* [Your task] Retype, word for word, every line of the records below starting at the one that contains "- Add example." and ending at the one that contains "0.3.2 (2012-05-07)"; include both of those lines and nothing more.

^^^^

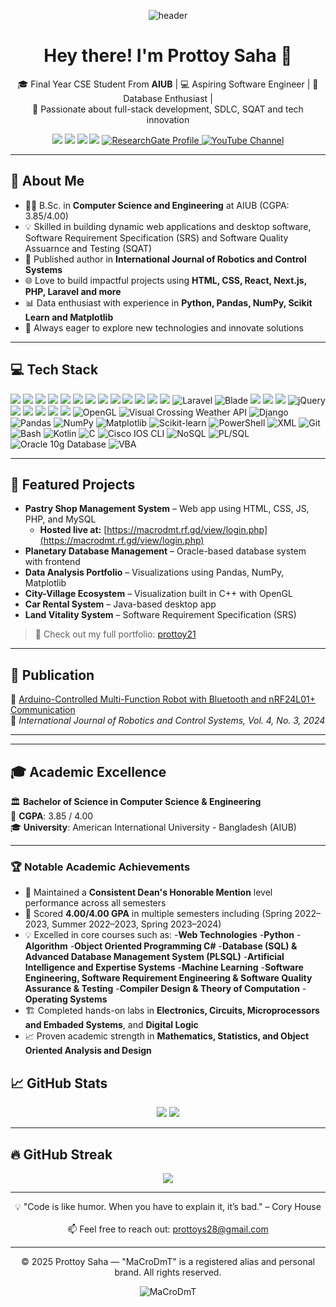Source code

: <!-- Profile Header -->
<p align="center">
  <img src="https://capsule-render.vercel.app/api?type=waving&color=0E9AA7&height=200&section=header&text=Prottoy%20Saha&fontSize=50&fontColor=ffffff" alt="header"/>
</p>

<h1 align="center">Hey there! I'm Prottoy Saha 👋</h1>

<p align="center">
  🎓 Final Year CSE Student From  <b>AIUB</b> | 💻 Aspiring Software Engineer | 💾 Database Enthusiast |  
  <br>
  🌱 Passionate about full-stack development, SDLC, SQAT and tech innovation
</p>

<p align="center">
  <a href="mailto:prottoys28@gmail.com"><img src="https://img.shields.io/badge/Email-D14836?style=for-the-badge&logo=gmail&logoColor=white" /></a>
  <a href="https://github.com/MaCroDmT"><img src="https://img.shields.io/badge/GitHub-black?style=for-the-badge&logo=github&logoColor=white" /></a>
  <a href="https://www.linkedin.com/in/prottoy-saha-736097357/"><img src="https://img.shields.io/badge/LinkedIn-blue?style=for-the-badge&logo=linkedin&logoColor=white" /></a>
  <a href="https://sites.google.com/view/prottoy21"><img src="https://img.shields.io/badge/Portfolio-0E9AA7?style=for-the-badge&logo=google-chrome&logoColor=white" /></a>
  <a href="https://www.researchgate.net/profile/Prottoy-Saha-3?ev=hdr_xprf" target="_blank" rel="noopener noreferrer">
  <img src="https://img.shields.io/badge/ResearchGate-00CCBB?style=for-the-badge&logo=researchgate&logoColor=white" alt="ResearchGate Profile" />
  </a>
 <a href="https://www.youtube.com/@macrodmt35lightning" target="_blank" rel="noopener noreferrer">
  <img src="https://img.shields.io/badge/YouTube-FF0000?style=for-the-badge&logo=youtube&logoColor=white" alt="YouTube Channel" />
</a>

</p>

---

## 🧠 About Me

- 🧑‍🎓 B.Sc. in **Computer Science and Engineering** at AIUB (CGPA: 3.85/4.00)
- 💡 Skilled in building dynamic web applications and desktop software, Software Requirement Specification (SRS) and Software Quality Assuarnce and Testing (SQAT)
- 🤖 Published author in **International Journal of Robotics and Control Systems**
- 🌐 Love to build impactful projects using **HTML, CSS, React, Next.js, PHP, Laravel and more**
- 📊 Data enthusiast with experience in **Python, Pandas, NumPy, Scikit Learn and Matplotlib**
- 🚀 Always eager to explore new technologies and innovate solutions

---

## 💻 Tech Stack

<p>
  <img src="https://img.shields.io/badge/C++-00599C?style=flat&logo=c%2B%2B&logoColor=white"/>
  <img src="https://img.shields.io/badge/Python-3776AB?style=flat&logo=python&logoColor=white"/>
  <img src="https://img.shields.io/badge/Java-007396?style=flat&logo=java&logoColor=white"/>
  <img src="https://img.shields.io/badge/C%23-239120?style=flat&logo=c-sharp&logoColor=white"/>
  <img src="https://img.shields.io/badge/JavaScript-F7DF1E?style=flat&logo=javascript&logoColor=black"/>
  <img src="https://img.shields.io/badge/PHP-777BB4?style=flat&logo=php&logoColor=white"/>
  <img src="https://img.shields.io/badge/HTML-E34F26?style=flat&logo=html5&logoColor=white"/>
  <img src="https://img.shields.io/badge/CSS-1572B6?style=flat&logo=css3&logoColor=white"/>
  <img src="https://img.shields.io/badge/React-61DAFB?style=flat&logo=react&logoColor=black"/>
  <img src="https://img.shields.io/badge/Next.js-000000?style=flat&logo=nextdotjs&logoColor=white"/>
  <img src="https://img.shields.io/badge/JSON-000000?style=flat&logo=json&logoColor=white"/>
  <img src="https://img.shields.io/badge/XML-0060AA?style=flat&logo=w3c&logoColor=white"/>
  <img src="https://img.shields.io/badge/MySQL-4479A1?style=flat&logo=mysql&logoColor=white"/>
  <img src="https://img.shields.io/badge/Laravel-F55247?style=flat&logo=laravel&logoColor=white" alt="Laravel"/>
  <img src="https://img.shields.io/badge/Blade-F55247?style=flat&logo=laravel&logoColor=white" alt="Blade"/>
  <img src="https://img.shields.io/badge/Oracle-F80000?style=flat&logo=oracle&logoColor=white"/>
  <img src="https://img.shields.io/badge/MSSQL-CC2927?style=flat&logo=microsoft-sql-server&logoColor=white"/>
  <img src="https://img.shields.io/badge/MongoDB-47A248?style=flat&logo=mongodb&logoColor=white"/>
  <img src="https://img.shields.io/badge/jQuery-0769AD?style=for-the-badge&logo=jquery&logoColor=white" alt="jQuery" />
  <img src="https://img.shields.io/badge/Arduino-00979D?style=flat&logo=arduino&logoColor=white"/>
  <img src="https://img.shields.io/badge/Assembly-6E4C13?style=flat&logoColor=white"/>
  <img src="https://img.shields.io/badge/Shell_Script-121011?style=flat&logo=gnu-bash&logoColor=white"/>
  <img src="https://img.shields.io/badge/LaTeX-47A141?style=flat&logo=latex&logoColor=white"/>
  <img src="https://img.shields.io/badge/MATLAB-0076A8?style=flat&logo=MathWorks&logoColor=white"/>
  <img src="https://img.shields.io/badge/OpenGL-5586A4?style=for-the-badge&logo=opengl&logoColor=white" alt="OpenGL" />
  <img src="https://img.shields.io/badge/Weather_API-Visual_Crossing-00BFFF?style=flat&logo=cloud&logoColor=white" alt="Visual Crossing Weather API" />
  <img src="https://img.shields.io/badge/Django-092E20?style=flat&logo=django&logoColor=white" alt="Django"/>
  <img src="https://img.shields.io/badge/Pandas-150458?style=flat&logo=pandas&logoColor=white" alt="Pandas"/>
  <img src="https://img.shields.io/badge/NumPy-013243?style=flat&logo=numpy&logoColor=white" alt="NumPy"/>
  <img src="https://img.shields.io/badge/Matplotlib-11557C?style=flat&logo=matplotlib&logoColor=white" alt="Matplotlib"/>
  <img src="https://img.shields.io/badge/Scikit--learn-F7931E?style=flat&logo=scikit-learn&logoColor=white" alt="Scikit-learn"/>
  <img src="https://img.shields.io/badge/PowerShell-5391FE?style=flat&logo=powershell&logoColor=white" alt="PowerShell"/>
  <img src="https://img.shields.io/badge/XML-FF6600?style=flat&logo=xml&logoColor=white" alt="XML"/>
  <img src="https://img.shields.io/badge/Git-F05032?style=flat&logo=git&logoColor=white" alt="Git"/>
  <img src="https://img.shields.io/badge/Bash-4EAA25?style=flat&logo=gnu-bash&logoColor=white" alt="Bash"/>
  <img src="https://img.shields.io/badge/Kotlin-7F52FF?style=flat&logo=kotlin&logoColor=white" alt="Kotlin"/>
  <img src="https://img.shields.io/badge/C-A8B9CC?style=flat&logo=c&logoColor=white" alt="C"/>
  <img src="https://img.shields.io/badge/Cisco_IOS_CLI-1BA0D7?style=flat&logo=cisco&logoColor=white" alt="Cisco IOS CLI"/>
  <img src="https://img.shields.io/badge/NoSQL-4285F4?style=flat&logo=databricks&logoColor=white" alt="NoSQL"/>
  <img src="https://img.shields.io/badge/PL%2FSQL-F80000?style=flat&logo=oracle&logoColor=white" alt="PL/SQL"/>
  <img src="https://img.shields.io/badge/Oracle_10g_DB-F80000?style=flat&logo=oracle&logoColor=white" alt="Oracle 10g Database"/>
  <img src="https://img.shields.io/badge/VBA-2C2C2C?style=flat&logo=visual-basic&logoColor=white" alt="VBA"/>











</p>

---

## 🧩 Featured Projects

- **Pastry Shop Management System** – Web app using HTML, CSS, JS, PHP, and MySQL  
  - **Hosted live at:** [https://macrodmt.rf.gd/view/login.php](https://macrodmt.rf.gd/view/login.php)
- **Planetary Database Management** – Oracle-based database system with frontend  
- **Data Analysis Portfolio** – Visualizations using Pandas, NumPy, Matplotlib  
- **City-Village Ecosystem** – Visualization built in C++ with OpenGL  
- **Car Rental System** – Java-based desktop app  
- **Land Vitality System** – Software Requirement Specification (SRS)

> 📌 Check out my full portfolio: [prottoy21](https://sites.google.com/view/prottoy21)

---

## 📜 Publication

🧾 [Arduino-Controlled Multi-Function Robot with Bluetooth and nRF24L01+ Communication](https://www.researchgate.net/publication/384237343_Arduino-Controlled_Multi-Function_Robot_with_Bluetooth_and_nRF24L01_Communication)  
📰 *International Journal of Robotics and Control Systems, Vol. 4, No. 3, 2024*

---


---

## 🎓 Academic Excellence

🏛️ **Bachelor of Science in Computer Science & Engineering**  
🎯 **CGPA**: 3.85 / 4.00  
🎓 **University**: American International University - Bangladesh (AIUB)  

---

### 🏆 Notable Academic Achievements

- 📌 Maintained a **Consistent Dean's Honorable Mention** level performance across all semesters
- 🧠 Scored **4.00/4.00 GPA** in multiple semesters including (Spring 2022–2023, Summer 2022–2023, Spring 2023–2024)
- 💡 Excelled in core courses such as:
-**Web Technologies**
-**Python**
-**Algorithm**
-**Object Oriented Programming C#**
-**Database (SQL) & Advanced Database Management System (PLSQL)**
-**Artificial Intelligence and Expertise Systems**
-**Machine Learning**
-**Software Engineering, Software Requirement Engineering & Software Quality Assurance & Testing**
-**Compiler Design & Theory of Computation**
-**Operating Systems**
- 🏗️ Completed hands-on labs in **Electronics, Circuits, Microprocessors and Embaded Systems**, and **Digital Logic**
- 📈 Proven academic strength in **Mathematics, Statistics, and Object Oriented Analysis and Design**

## 📈 GitHub Stats

<p align="center">
  <img src="https://github-readme-stats.vercel.app/api?username=MaCroDmT&show_icons=true&theme=tokyonight" />
  <img src="https://github-readme-stats.vercel.app/api/top-langs/?username=MaCroDmT&layout=compact&theme=tokyonight" />
</p>

---

## 🔥 GitHub Streak

<p align="center">
  <img src="https://streak-stats.demolab.com?user=MaCroDmT&theme=dark" />
</p>

---

<p align="center">
  💡 "Code is like humor. When you have to explain it, it’s bad." – Cory House
  <br><br>
  📫 Feel free to reach out: <a href="mailto:prottoys28@gmail.com">prottoys28@gmail.com</a>
</p>

---

<p align="center">
  © 2025 Prottoy Saha — "MaCroDmT" is a registered alias and personal brand.  
  All rights reserved.
</p>


<p align="center">
  <img src="https://komarev.com/ghpvc/?username=MaCroDmT&label=Profile%20Views&color=0e75b6&style=flat" alt="MaCroDmT" />
</p>


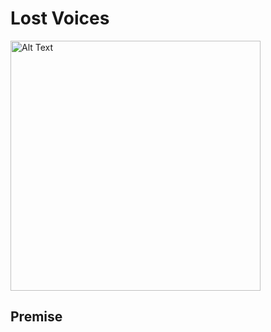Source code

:# Lost Voices

<img src="https://mechanicsofmagic.com/wp-content/uploads/2023/03/theme.png" alt="Alt Text" width="400" />

## Premise
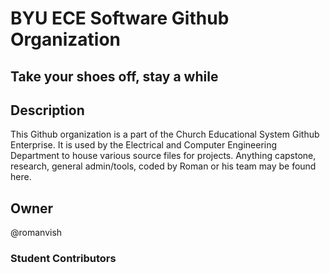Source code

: # BYU ECE Software Github Organization

## Take your shoes off, stay a while

## Description

This Github organization is a part of the Church Educational System Github Enterprise. It is used by the Electrical and Computer Engineering Department to house various source files for projects. Anything capstone, research, general admin/tools, coded by Roman or his team may be found here.

## Owner

@romanvish

### Student Contributors
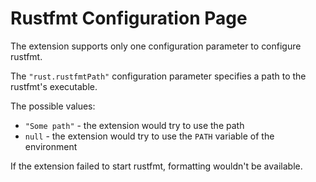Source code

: # Rustfmt Configuration Page

The extension supports only one configuration parameter to configure rustfmt.

The `"rust.rustfmtPath"` configuration parameter specifies a path to the rustfmt's executable.

The possible values:

* `"Some path"` - the extension would try to use the path
* `null` - the extension would try to use the `PATH` variable of the environment

If the extension failed to start rustfmt, formatting wouldn't be available.
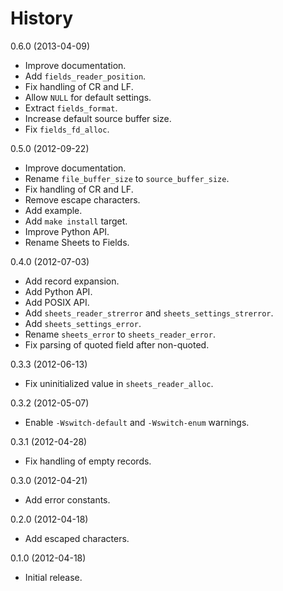 History
=======

0.6.0 (2013-04-09)
  - Improve documentation.
  - Add `fields_reader_position`.
  - Fix handling of CR and LF.
  - Allow `NULL` for default settings.
  - Extract `fields_format`.
  - Increase default source buffer size.
  - Fix `fields_fd_alloc`.

0.5.0 (2012-09-22)
  - Improve documentation.
  - Rename `file_buffer_size` to `source_buffer_size`.
  - Fix handling of CR and LF.
  - Remove escape characters.
  - Add example.
  - Add `make install` target.
  - Improve Python API.
  - Rename Sheets to Fields.

0.4.0 (2012-07-03)
  - Add record expansion.
  - Add Python API.
  - Add POSIX API.
  - Add `sheets_reader_strerror` and `sheets_settings_strerror`.
  - Add `sheets_settings_error`.
  - Rename `sheets_error` to `sheets_reader_error`.
  - Fix parsing of quoted field after non-quoted.

0.3.3 (2012-06-13)
  - Fix uninitialized value in `sheets_reader_alloc`.

0.3.2 (2012-05-07)
  - Enable `-Wswitch-default` and `-Wswitch-enum` warnings.

0.3.1 (2012-04-28)
  - Fix handling of empty records.

0.3.0 (2012-04-21)
  - Add error constants.

0.2.0 (2012-04-18)
  - Add escaped characters.

0.1.0 (2012-04-18)
  - Initial release.
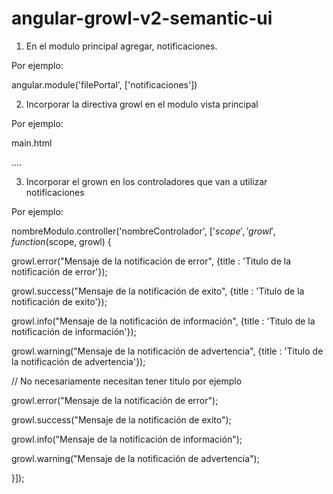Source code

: # angular-growl-v2-semantic-ui


1. En el modulo principal agregar, notificaciones.

Por ejemplo:

angular.module('filePortal', ['notificaciones'])


2. Incorporar la directiva growl en el modulo vista principal

Por ejemplo:

main.html

<div class="main container">
    <div growl></div>
    ....
</div>

3. Incorporar el grown en los controladores que van a utilizar notificaciones

Por ejemplo:

nombreModulo.controller('nombreControlador', ['$scope', 'growl', function ($scope, growl) {

  growl.error("Mensaje de la notificación de error", {title : 'Titulo de la notificación de error'});
  
  growl.success("Mensaje de la notificación de exito", {title : 'Titulo de la notificación de exito'});       
  
  growl.info("Mensaje de la notificación de información", {title : 'Titulo de la notificación de información'});
  
  growl.warning("Mensaje de la notificación de advertencia", {title : 'Titulo de la notificación de advertencia'});   
  
  // No necesariamente necesitan tener titulo por ejemplo
  
  growl.error("Mensaje de la notificación de error");
  
  growl.success("Mensaje de la notificación de exito");       
  
  growl.info("Mensaje de la notificación de información");
  
  growl.warning("Mensaje de la notificación de advertencia");
  
  
}]);
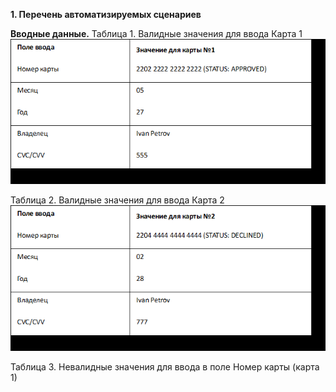 **1. Перечень автоматизируемых сценариев**

**Вводные данные.**
Таблица 1. Валидные значения для ввода Карта 1
![img_1.png](img_1.png)


Таблица 2. Валидные значения для ввода Карта 2 
![img_2.png](img_2.png)

Таблица 3. Невалидные значения для ввода в поле Номер карты (карта 1)



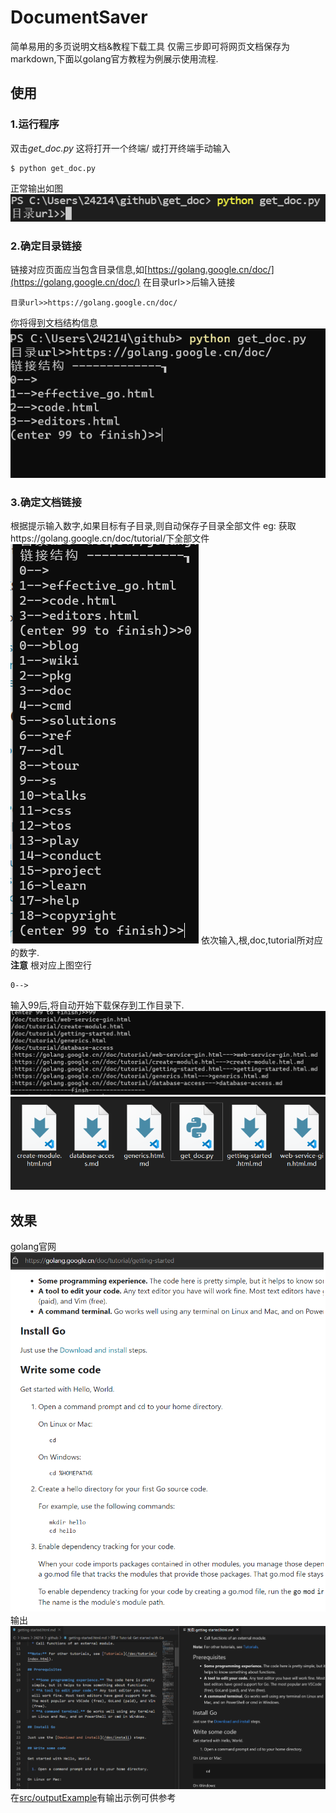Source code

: # DocumentSaver
简单易用的多页说明文档&amp;教程下载工具
仅需三步即可将网页文档保存为markdown,下面以golang官方教程为例展示使用流程.
## 使用
### 1.运行程序
双击*get_doc.py* 这将打开一个终端/
或打开终端手动输入

    $ python get_doc.py

正常输出如图
![0](readme_res/0.png)

### 2.确定目录链接
链接对应页面应当包含目录信息,如[https://golang.google.cn/doc/](https://golang.google.cn/doc/)
在目录url>>后输入链接

    目录url>>https://golang.google.cn/doc/

你将得到文档结构信息
![1](readme_res/1.png)

### 3.确定文档链接
根据提示输入数字,如果目标有子目录,则自动保存子目录全部文件
eg: 获取https://golang.google.cn/doc/tutorial/下全部文件
![2](readme_res/2.png)
依次输入,根,doc,tutorial所对应的数字.\
**注意** 根对应上图空行

    0-->

输入99后,将自动开始下载保存到工作目录下.
![3](readme_res/3.png)
![4](readme_res/4.png)

## 效果
golang官网![6](readme_res/6.png)
输出![5](readme_res/5.png)
在[src/outputExample](src/outputExample)有输出示例可供参考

^^^^

* [Solution to this exercise]
  - Add example.
  - Add `make install` target.
  - Improve Python API.
  - Rename Sheets to Fields.

0.4.0 (2012-07-03)
  - Add record expansion.
  - Add Python API.
  - Add POSIX API.
  - Add `sheets_reader_strerror` and `sheets_settings_strerror`.
  - Add `sheets_settings_error`.
  - Rename `sheets_error` to `sheets_reader_error`.
  - Fix parsing of quoted field after non-quoted.

0.3.3 (2012-06-13)
  - Fix uninitialized value in `sheets_reader_alloc`.

0.3.2 (2012-05-07)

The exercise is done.